Inside Line: Time for Valtteri to raise his game ASAP

After finishing second to Lewis Hamilton at the 2020 Hungarian Grand Prix, Valtteri Bottas was brutally honest in his own assessment as he digested another trouncing by his Mercedes teammate.

A grim-faced Bottas emerged from his balaclava, knowing he had mucked up a race that was his to at least challenge for victory.

And said as much, “It was a pretty bad race from me to be honest. Starting second, obviously, we aim to win the race. But I lost it from the start, I reacted to a light on my dash that went off. I don’t know what it was. I lost many places and it made the race pretty difficult for me.”

When the season started three weeks ago, the Finn was fast out the blocks winning the season-opening Austrian Grand Prix and with it allowing F1 fans to believe that Hamilton will not simply gallop to the title unchallenged this year.

And, on current form, it’s a two-driver race as there is no team anywhere close to Mercedes. The advantage is probably a second in qualy trim to their chasing rivals, their race pace around that or more coupled to unrivalled reliability.

By his own admission, the W11 is the best car Hamilton has ever driven; one presumes Bottas feels the same as he drives an identical piece of kit every race weekend.

With this pretext, expectations are on him to at least take the fight to his teammate – granted a Nico Rosberg scenario is not what Merc want – but at least pressure the champ whenever possible.

The most recent ‘re-trouncing’ of Valtteri began eight days ago when Lewis pulverised everyone with the stunning lap to claim pole in the wet for the Styrian Grand Prix last weekend, and with it fired a warning shot at all his rivals.

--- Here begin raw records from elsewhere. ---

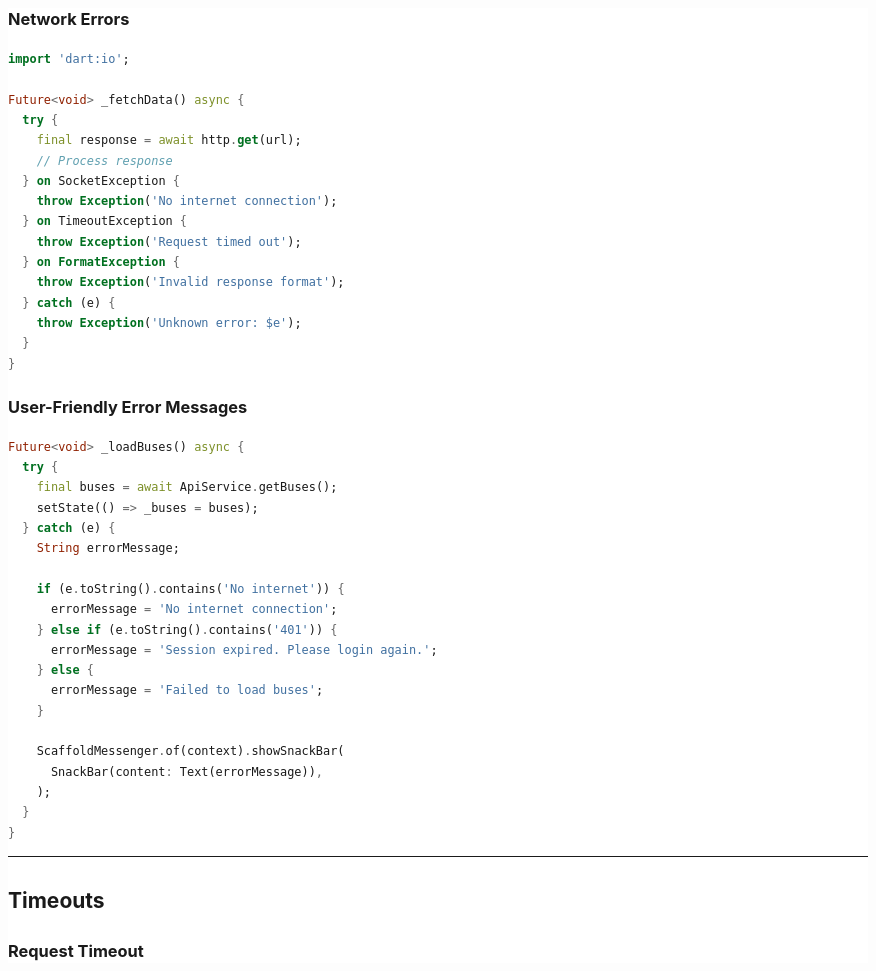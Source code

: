 ### Network Errors

```dart
import 'dart:io';

Future<void> _fetchData() async {
  try {
    final response = await http.get(url);
    // Process response
  } on SocketException {
    throw Exception('No internet connection');
  } on TimeoutException {
    throw Exception('Request timed out');
  } on FormatException {
    throw Exception('Invalid response format');
  } catch (e) {
    throw Exception('Unknown error: $e');
  }
}
```

### User-Friendly Error Messages

```dart
Future<void> _loadBuses() async {
  try {
    final buses = await ApiService.getBuses();
    setState(() => _buses = buses);
  } catch (e) {
    String errorMessage;

    if (e.toString().contains('No internet')) {
      errorMessage = 'No internet connection';
    } else if (e.toString().contains('401')) {
      errorMessage = 'Session expired. Please login again.';
    } else {
      errorMessage = 'Failed to load buses';
    }

    ScaffoldMessenger.of(context).showSnackBar(
      SnackBar(content: Text(errorMessage)),
    );
  }
}
```

---

## Timeouts

### Request Timeout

Since then the six-time F1 World Champion has simply taken his game to the next level winning the Styrian Grand Prix comfortably and now dominating the race in Hungary.

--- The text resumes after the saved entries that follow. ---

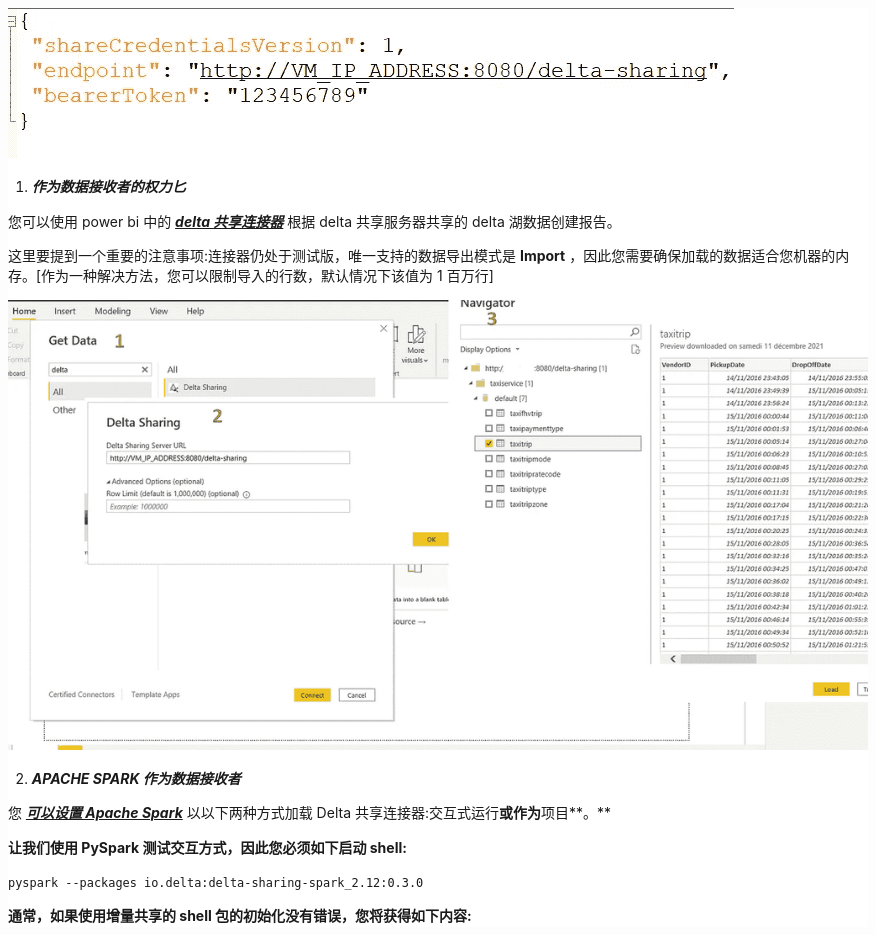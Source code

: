 ![](img/1dc9a210960e848c713aa4ba886a7512.png)

1.  ***作为数据接收者的权力匕***

您可以使用 power bi 中的 [***delta 共享连接器***](https://docs.microsoft.com/en-us/power-query/connectors/deltasharing) 根据 delta 共享服务器共享的 delta 湖数据创建报告。

这里要提到一个重要的注意事项:连接器仍处于测试版，唯一支持的数据导出模式是 **Import** ，因此您需要确保加载的数据适合您机器的内存。[作为一种解决方法，您可以限制导入的行数，默认情况下该值为 1 百万行]

![](img/85502dc8f315711c8d28f852a455d879.png)

2. ***APACHE SPARK 作为数据接收者***

您 [***可以设置 Apache Spark***](https://github.com/delta-io/delta-sharing#apache-spark-connector) 以以下两种方式加载 Delta 共享连接器:交互式运行**或作为**项目**。**

**让我们使用 PySpark 测试交互方式，因此您必须如下启动 shell:**

```
pyspark --packages io.delta:delta-sharing-spark_2.12:0.3.0
```

**通常，如果使用增量共享的 shell 包的初始化没有错误，您将获得如下内容:**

Granted, Bottas also upped the ante and was only a tenth shy of pole yesterday in qualifying; normally it’s three tenths when Lewis is at his very best or six tenths when he deploys Hammertime.

So with the Mercedes way up front, at least we had the prospect of a battle between the black cars at the front of the field with Max Verstappen thrown in for good measure.

But Bottas put paid to that by confusing himself at the start and getting bogged down in midpack mayhem; thereafter he spent the rest of the race playing catch up while #44 disappeared into the distance.

The #77 car showed remarkable pace as it hunted down Verstappen but, when it eventually got within range, Max was wise to him and hung on to finish second, with Bottas third albeit nine seconds adrift of winner Hamilton who had a pitstop in hand. The gap might have been well over half a minute between teammates.

It was an honourably candid post-race self-analysis by the Finn, which prompts asking: Is Bottas content to be remembered as the best wingman F1 ever had?

Because that’s his reputation already and only raising his game with immediate effect, giving Lewis a hard time, will erase that growing perception.

Which begs the questions: Does Valterri have it in him to seriously challenge and beat Lewis on a regular basis? Is he good enough for that?

He’s in his fourth year as Hamilton’s partner and it would be fair to say he is no closer to matching the Briton now than he was back in 2017 when he joined the most potent team on earth.

Which suggests Mercedes are happy with the status-quo between their drivers, where a clear hierarchy remains, by design or not, with Hamilton doing the heavy lifting and getting the bulk of the rewards, with Bottas in the support role on all fronts.

After the race on Sunday, he explained the start gaffe, “I was looking at the start lights and the five lights went off and something the main page of the ash changed to different colours and I reacted. It was an odd situation.

“We are going to review what exactly happens and I’ll make sure that nothing changes on the board. I don’t want any distraction on the board. We are going to learn from this and move on. It is a bad race.

“But if you end up on the podium it is great. A strong race on my side. A bad weekend. I need to gain some more points in Silverstone. After that, I focus on the race and tried to maximise the situation,” added Bottas.

Which ‘translated’ and summarised means: “I messed up the start…” or something to that avail. A mistake in other words.

As it stands, with Mercedes dominance at an all-time high, Valtteri would do us all a favour if he raised his game, at least made a contest out of what could well be a canter for Lewis in his quest for the seventh world title, which few doubt will be his come the end of the season.